======== Task data

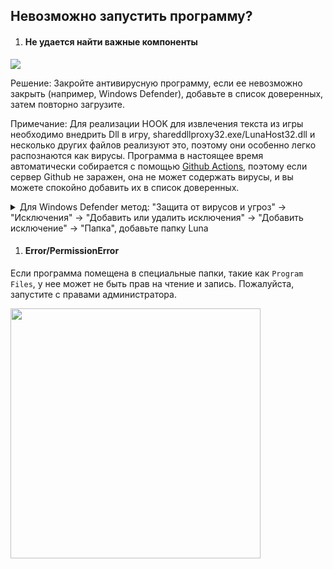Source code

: ## Невозможно запустить программу?

1. #### Не удается найти важные компоненты

  <img src="https://image.lunatranslator.org/zh/cantstart/2.jpg">

  Решение: Закройте антивирусную программу, если ее невозможно закрыть (например, Windows Defender), добавьте в список доверенных, затем повторно загрузите.

  Примечание: Для реализации HOOK для извлечения текста из игры необходимо внедрить Dll в игру, shareddllproxy32.exe/LunaHost32.dll и несколько других файлов реализуют это, поэтому они особенно легко распознаются как вирусы. Программа в настоящее время автоматически собирается с помощью [Github Actions](https://github.com/HIllya51/LunaTranslator/actions), поэтому если сервер Github не заражен, она не может содержать вирусы, и вы можете спокойно добавить их в список доверенных.

  <details>
    <summary>Для Windows Defender метод: "Защита от вирусов и угроз" -> "Исключения" -> "Добавить или удалить исключения" -> "Добавить исключение" -> "Папка", добавьте папку Luna</summary>
    <img src="https://image.lunatranslator.org/zh/cantstart/4.png">
    <img src="https://image.lunatranslator.org/zh/cantstart/3.png">
  </details>

1. #### Error/PermissionError

  Если программа помещена в специальные папки, такие как `Program Files`, у нее может не быть прав на чтение и запись. Пожалуйста, запустите с правами администратора.

  <img src="https://image.lunatranslator.org/zh/cantstart/6.png" width=400>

================

▸ Aim of the exercise:
Work out how many lines of the data hold the string "Defender". State only that number.

▸ Result below:
2